Tuesday, 15 November 2016

Trump Effect? Voters in Bulgaria & Moldova Dish Local Hillaries and the Euro-Atlantic Consensus

13th November was as unlucky for stalwart backers of the foreign policy-line embodied by Hillary Clinton just as 8th November was for her domestic supporters. In both Bulgaria and Moldova, the voters rejected women candidates for president who had been openly endorsed by Washington and Brussels. Despite this patronage and boosting by the Euro-Atlantic power-centres neither woman broke through the glass ceiling. Or was it both were seen as token females put up for the highest office by shadowy male oligarchs anxious to keep power in countries blighted by poverty and corruption?

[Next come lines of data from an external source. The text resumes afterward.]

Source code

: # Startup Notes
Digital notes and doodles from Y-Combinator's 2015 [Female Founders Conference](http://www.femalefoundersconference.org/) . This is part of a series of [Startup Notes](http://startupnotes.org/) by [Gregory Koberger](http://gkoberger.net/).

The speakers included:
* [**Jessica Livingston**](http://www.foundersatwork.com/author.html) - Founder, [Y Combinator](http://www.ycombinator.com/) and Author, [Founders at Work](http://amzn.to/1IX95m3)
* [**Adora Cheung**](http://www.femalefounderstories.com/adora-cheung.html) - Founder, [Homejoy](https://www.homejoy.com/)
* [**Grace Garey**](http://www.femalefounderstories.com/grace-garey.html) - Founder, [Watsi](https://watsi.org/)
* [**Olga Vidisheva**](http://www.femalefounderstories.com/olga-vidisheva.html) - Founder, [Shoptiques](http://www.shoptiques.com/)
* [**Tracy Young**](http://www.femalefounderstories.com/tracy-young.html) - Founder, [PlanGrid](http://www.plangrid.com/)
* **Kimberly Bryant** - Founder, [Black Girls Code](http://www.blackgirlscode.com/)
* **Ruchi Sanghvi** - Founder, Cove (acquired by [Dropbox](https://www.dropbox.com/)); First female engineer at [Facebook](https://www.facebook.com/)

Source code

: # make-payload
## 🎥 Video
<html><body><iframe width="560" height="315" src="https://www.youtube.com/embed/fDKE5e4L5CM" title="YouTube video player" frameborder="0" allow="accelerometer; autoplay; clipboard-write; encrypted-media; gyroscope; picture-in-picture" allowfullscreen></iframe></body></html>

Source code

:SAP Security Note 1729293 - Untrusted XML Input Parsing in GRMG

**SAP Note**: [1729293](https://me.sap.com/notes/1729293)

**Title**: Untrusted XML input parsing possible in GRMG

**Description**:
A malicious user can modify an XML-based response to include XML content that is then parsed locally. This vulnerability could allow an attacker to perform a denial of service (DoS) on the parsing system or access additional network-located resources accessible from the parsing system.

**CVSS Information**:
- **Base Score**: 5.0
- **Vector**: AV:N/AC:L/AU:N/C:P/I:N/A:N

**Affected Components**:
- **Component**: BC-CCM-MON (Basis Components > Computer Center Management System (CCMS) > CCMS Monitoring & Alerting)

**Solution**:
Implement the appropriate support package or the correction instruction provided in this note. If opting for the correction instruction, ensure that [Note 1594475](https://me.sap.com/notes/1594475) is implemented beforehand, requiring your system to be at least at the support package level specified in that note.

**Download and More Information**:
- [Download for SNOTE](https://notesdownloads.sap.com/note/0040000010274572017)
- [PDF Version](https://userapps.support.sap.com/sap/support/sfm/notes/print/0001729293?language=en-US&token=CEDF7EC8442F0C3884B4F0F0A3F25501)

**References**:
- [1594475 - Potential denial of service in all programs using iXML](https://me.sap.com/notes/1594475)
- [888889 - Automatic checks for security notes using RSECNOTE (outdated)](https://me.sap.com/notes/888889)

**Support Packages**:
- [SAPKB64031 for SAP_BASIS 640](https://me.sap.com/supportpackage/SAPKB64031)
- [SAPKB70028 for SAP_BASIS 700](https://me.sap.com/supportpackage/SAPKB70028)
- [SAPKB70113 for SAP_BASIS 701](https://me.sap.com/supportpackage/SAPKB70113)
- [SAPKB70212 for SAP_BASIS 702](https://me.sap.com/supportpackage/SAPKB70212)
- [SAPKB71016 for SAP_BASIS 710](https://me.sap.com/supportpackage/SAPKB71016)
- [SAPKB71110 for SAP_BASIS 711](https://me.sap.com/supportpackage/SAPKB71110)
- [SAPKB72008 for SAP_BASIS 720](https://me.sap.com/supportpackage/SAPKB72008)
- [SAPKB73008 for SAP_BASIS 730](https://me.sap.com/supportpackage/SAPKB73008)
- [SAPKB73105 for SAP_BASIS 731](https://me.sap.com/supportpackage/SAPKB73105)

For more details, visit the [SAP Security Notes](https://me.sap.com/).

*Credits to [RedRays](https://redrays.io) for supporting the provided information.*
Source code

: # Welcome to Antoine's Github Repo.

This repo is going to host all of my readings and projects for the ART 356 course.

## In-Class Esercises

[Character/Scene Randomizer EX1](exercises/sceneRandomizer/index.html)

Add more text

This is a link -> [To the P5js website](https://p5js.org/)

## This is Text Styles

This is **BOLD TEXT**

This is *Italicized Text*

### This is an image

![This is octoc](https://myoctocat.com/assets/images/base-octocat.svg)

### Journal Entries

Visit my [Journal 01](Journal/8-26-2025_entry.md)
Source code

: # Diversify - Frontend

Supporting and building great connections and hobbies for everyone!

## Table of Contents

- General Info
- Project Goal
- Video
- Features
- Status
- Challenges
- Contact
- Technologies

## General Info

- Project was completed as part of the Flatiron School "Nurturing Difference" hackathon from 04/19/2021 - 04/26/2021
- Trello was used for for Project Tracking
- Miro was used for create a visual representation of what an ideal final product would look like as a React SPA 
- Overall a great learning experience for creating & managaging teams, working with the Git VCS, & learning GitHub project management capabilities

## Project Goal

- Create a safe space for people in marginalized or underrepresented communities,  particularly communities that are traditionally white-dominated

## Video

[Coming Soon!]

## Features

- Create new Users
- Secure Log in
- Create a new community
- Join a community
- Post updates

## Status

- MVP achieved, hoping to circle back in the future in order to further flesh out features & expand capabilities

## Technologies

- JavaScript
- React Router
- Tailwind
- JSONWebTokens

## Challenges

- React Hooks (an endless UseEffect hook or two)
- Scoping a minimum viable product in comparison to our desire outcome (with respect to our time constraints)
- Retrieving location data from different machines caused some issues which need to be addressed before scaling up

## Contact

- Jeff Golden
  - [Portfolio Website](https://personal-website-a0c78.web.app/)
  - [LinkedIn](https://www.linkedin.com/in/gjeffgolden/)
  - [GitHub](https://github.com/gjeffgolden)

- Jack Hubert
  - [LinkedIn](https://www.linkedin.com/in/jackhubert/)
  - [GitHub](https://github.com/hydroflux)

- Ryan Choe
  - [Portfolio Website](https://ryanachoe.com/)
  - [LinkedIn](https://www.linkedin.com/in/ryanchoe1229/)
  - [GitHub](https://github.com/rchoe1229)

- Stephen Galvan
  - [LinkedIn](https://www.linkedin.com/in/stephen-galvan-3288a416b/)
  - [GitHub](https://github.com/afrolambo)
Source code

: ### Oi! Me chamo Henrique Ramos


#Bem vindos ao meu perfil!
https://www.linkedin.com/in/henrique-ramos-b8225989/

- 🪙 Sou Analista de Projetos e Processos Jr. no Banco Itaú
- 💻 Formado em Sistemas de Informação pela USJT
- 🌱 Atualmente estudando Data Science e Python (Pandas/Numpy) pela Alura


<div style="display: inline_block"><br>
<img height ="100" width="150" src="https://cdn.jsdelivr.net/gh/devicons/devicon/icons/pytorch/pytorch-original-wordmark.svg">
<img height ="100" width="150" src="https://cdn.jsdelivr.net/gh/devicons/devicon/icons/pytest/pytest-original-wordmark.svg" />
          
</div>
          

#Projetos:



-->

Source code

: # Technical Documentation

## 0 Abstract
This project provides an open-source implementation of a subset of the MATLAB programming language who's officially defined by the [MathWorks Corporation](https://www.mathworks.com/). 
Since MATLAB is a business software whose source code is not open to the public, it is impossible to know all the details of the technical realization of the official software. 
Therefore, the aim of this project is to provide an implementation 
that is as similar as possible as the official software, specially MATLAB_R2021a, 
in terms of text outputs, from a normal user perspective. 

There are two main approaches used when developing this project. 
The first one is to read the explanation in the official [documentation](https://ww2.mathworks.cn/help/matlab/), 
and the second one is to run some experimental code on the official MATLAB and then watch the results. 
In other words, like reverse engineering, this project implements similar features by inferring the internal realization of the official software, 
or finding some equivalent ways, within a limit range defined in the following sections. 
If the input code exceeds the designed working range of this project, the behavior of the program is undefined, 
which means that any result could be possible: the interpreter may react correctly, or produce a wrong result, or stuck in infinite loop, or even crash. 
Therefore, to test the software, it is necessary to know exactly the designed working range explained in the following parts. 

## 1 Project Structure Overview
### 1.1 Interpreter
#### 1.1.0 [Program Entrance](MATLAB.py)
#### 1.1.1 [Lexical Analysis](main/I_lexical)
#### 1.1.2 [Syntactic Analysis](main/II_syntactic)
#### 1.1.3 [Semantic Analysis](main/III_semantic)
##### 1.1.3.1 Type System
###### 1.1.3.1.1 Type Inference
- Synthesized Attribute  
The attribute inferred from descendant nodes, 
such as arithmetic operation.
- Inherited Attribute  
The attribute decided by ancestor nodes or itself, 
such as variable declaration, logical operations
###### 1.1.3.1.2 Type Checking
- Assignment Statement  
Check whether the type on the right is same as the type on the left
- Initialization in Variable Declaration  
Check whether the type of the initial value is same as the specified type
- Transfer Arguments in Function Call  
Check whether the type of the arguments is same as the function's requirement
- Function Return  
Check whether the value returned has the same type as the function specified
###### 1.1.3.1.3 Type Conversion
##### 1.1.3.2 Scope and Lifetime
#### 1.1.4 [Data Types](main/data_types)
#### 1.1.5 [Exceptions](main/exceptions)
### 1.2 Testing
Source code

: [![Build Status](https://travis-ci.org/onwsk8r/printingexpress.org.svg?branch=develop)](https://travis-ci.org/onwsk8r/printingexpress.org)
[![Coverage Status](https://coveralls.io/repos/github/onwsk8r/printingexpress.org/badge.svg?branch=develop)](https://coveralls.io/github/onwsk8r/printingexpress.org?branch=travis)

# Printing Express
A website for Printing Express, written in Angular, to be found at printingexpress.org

Do Bulgaria or Moldova matter?
Having witnessed how small states with tiny electorates but vital Electoral College votes dealt body- blows to Hillary Clinton's hopes of winning the US Presidency, it would be short-sighted and arrogant - as the Euro-Atlantic establishment has so often been - to dismiss voters in small East European states as irrelevant.
Having presumed that Bulgaria was irretrievably anchored in the Euro-Atlantic power-structure by its accession to both NATO and the EU, the choice of an openly pro-Russian candidate for president of the country is a wake-up call to Brussels and Washington. Similarly, the Moldovan elite had seemed locked into an "irreversible" course as its premier put it to integration - better said subordination - to the Euro-Atlantic model. In both cases, the majority of citizens thought different.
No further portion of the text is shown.